TASK REQUIREMENTS
Reproduce the entries exactly and omit the pictures.

Rendered images with source text:
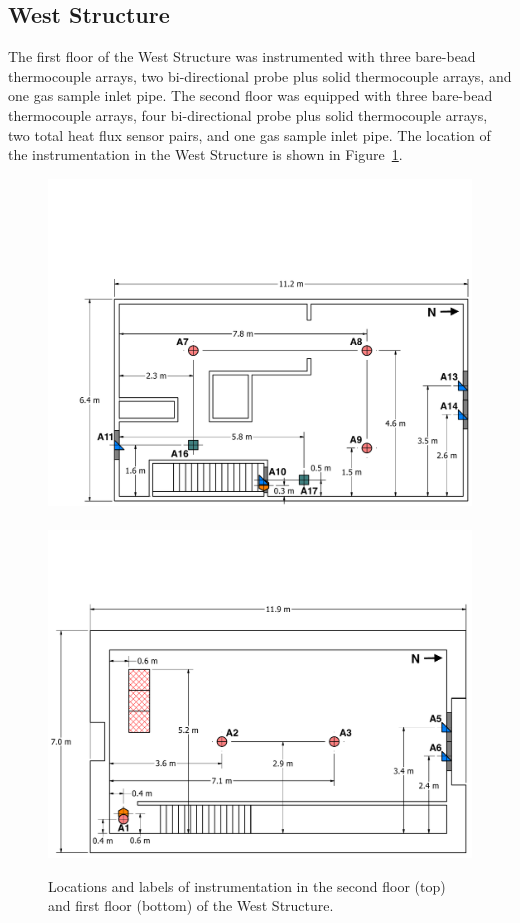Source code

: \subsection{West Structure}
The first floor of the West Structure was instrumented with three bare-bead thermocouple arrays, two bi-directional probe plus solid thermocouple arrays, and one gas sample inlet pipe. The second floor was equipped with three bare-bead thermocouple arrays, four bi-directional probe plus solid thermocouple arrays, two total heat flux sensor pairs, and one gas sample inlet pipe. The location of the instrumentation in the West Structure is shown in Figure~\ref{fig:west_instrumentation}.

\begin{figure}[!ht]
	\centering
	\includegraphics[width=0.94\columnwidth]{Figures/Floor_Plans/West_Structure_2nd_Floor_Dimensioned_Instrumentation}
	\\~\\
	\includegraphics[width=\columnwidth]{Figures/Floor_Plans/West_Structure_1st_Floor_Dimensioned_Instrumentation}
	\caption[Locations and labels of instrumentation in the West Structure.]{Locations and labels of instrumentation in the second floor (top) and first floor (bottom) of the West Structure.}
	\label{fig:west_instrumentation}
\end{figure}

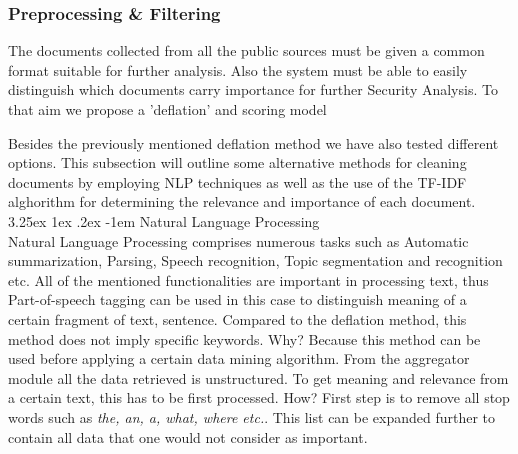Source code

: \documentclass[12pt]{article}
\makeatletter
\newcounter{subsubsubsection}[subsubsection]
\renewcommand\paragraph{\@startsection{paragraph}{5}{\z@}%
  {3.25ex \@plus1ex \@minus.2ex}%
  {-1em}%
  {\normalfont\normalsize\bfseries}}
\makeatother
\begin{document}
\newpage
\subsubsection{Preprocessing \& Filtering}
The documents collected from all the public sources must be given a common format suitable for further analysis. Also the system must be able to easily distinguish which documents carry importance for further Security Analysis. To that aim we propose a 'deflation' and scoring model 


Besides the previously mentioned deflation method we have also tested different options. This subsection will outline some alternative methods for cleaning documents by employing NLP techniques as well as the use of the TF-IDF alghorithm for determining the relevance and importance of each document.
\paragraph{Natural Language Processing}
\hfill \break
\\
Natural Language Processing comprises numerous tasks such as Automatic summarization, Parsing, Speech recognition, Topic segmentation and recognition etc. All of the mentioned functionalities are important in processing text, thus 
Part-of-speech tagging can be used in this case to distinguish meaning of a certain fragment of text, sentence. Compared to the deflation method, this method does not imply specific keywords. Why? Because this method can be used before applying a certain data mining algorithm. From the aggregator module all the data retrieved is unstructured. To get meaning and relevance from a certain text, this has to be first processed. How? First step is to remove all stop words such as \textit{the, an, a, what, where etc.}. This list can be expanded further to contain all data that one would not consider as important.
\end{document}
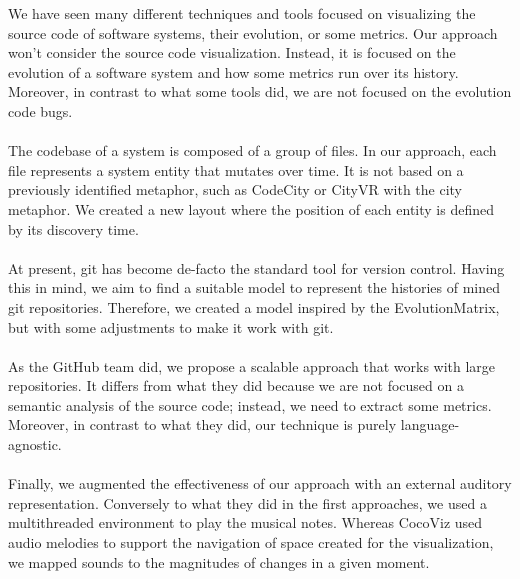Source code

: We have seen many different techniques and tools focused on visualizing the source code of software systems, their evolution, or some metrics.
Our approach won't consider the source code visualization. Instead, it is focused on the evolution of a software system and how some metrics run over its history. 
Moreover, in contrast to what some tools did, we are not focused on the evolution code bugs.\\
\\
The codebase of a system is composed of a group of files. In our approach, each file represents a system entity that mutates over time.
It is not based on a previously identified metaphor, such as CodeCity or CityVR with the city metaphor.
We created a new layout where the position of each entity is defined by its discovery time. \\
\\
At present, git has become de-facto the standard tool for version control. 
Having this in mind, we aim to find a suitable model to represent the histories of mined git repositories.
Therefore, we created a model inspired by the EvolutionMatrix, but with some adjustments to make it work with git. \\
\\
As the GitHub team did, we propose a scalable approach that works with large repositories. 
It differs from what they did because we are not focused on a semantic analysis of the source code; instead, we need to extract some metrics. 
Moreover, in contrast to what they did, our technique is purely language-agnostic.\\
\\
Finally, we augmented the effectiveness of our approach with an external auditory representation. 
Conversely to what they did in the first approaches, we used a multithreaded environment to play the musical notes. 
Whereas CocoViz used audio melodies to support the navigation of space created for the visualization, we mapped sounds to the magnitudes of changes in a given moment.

EXERCISE SOLUTION
Source code

: \subsection{West Structure}
The first floor of the West Structure was instrumented with three bare-bead thermocouple arrays, two bi-directional probe plus solid thermocouple arrays, and one gas sample inlet pipe. The second floor was equipped with three bare-bead thermocouple arrays, four bi-directional probe plus solid thermocouple arrays, two total heat flux sensor pairs, and one gas sample inlet pipe. The location of the instrumentation in the West Structure is shown in Figure~\ref{fig:west_instrumentation}.

\begin{figure}[!ht]
	\centering
	\includegraphics[width=0.94\columnwidth]{Figures/Floor_Plans/West_Structure_2nd_Floor_Dimensioned_Instrumentation}
	\\~\\
	\includegraphics[width=\columnwidth]{Figures/Floor_Plans/West_Structure_1st_Floor_Dimensioned_Instrumentation}
	\caption[Locations and labels of instrumentation in the West Structure.]{Locations and labels of instrumentation in the second floor (top) and first floor (bottom) of the West Structure.}
	\label{fig:west_instrumentation}
\end{figure}

Source code

: \documentclass[12pt]{article}
\makeatletter
\newcounter{subsubsubsection}[subsubsection]
\renewcommand\paragraph{\@startsection{paragraph}{5}{\z@}%
  {3.25ex \@plus1ex \@minus.2ex}%
  {-1em}%
  {\normalfont\normalsize\bfseries}}
\makeatother
\begin{document}
\newpage
\subsubsection{Preprocessing \& Filtering}
The documents collected from all the public sources must be given a common format suitable for further analysis. Also the system must be able to easily distinguish which documents carry importance for further Security Analysis. To that aim we propose a 'deflation' and scoring model 


Besides the previously mentioned deflation method we have also tested different options. This subsection will outline some alternative methods for cleaning documents by employing NLP techniques as well as the use of the TF-IDF alghorithm for determining the relevance and importance of each document.
\paragraph{Natural Language Processing}
\hfill \break
\\
Natural Language Processing comprises numerous tasks such as Automatic summarization, Parsing, Speech recognition, Topic segmentation and recognition etc. All of the mentioned functionalities are important in processing text, thus 
Part-of-speech tagging can be used in this case to distinguish meaning of a certain fragment of text, sentence. Compared to the deflation method, this method does not imply specific keywords. Why? Because this method can be used before applying a certain data mining algorithm. From the aggregator module all the data retrieved is unstructured. To get meaning and relevance from a certain text, this has to be first processed. How? First step is to remove all stop words such as \textit{the, an, a, what, where etc.}. This list can be expanded further to contain all data that one would not consider as important.
\end{document}
Source code

: We have seen many different techniques and tools focused on visualizing the source code of software systems, their evolution, or some metrics.
Our approach won't consider the source code visualization. Instead, it is focused on the evolution of a software system and how some metrics run over its history. 
Moreover, in contrast to what some tools did, we are not focused on the evolution code bugs.\\
\\
The codebase of a system is composed of a group of files. In our approach, each file represents a system entity that mutates over time.
It is not based on a previously identified metaphor, such as CodeCity or CityVR with the city metaphor.
We created a new layout where the position of each entity is defined by its discovery time. \\
\\
At present, git has become de-facto the standard tool for version control. 
Having this in mind, we aim to find a suitable model to represent the histories of mined git repositories.
Therefore, we created a model inspired by the EvolutionMatrix, but with some adjustments to make it work with git. \\
\\
As the GitHub team did, we propose a scalable approach that works with large repositories. 
It differs from what they did because we are not focused on a semantic analysis of the source code; instead, we need to extract some metrics. 
Moreover, in contrast to what they did, our technique is purely language-agnostic.\\
\\
Finally, we augmented the effectiveness of our approach with an external auditory representation. 
Conversely to what they did in the first approaches, we used a multithreaded environment to play the musical notes. 
Whereas CocoViz used audio melodies to support the navigation of space created for the visualization, we mapped sounds to the magnitudes of changes in a given moment.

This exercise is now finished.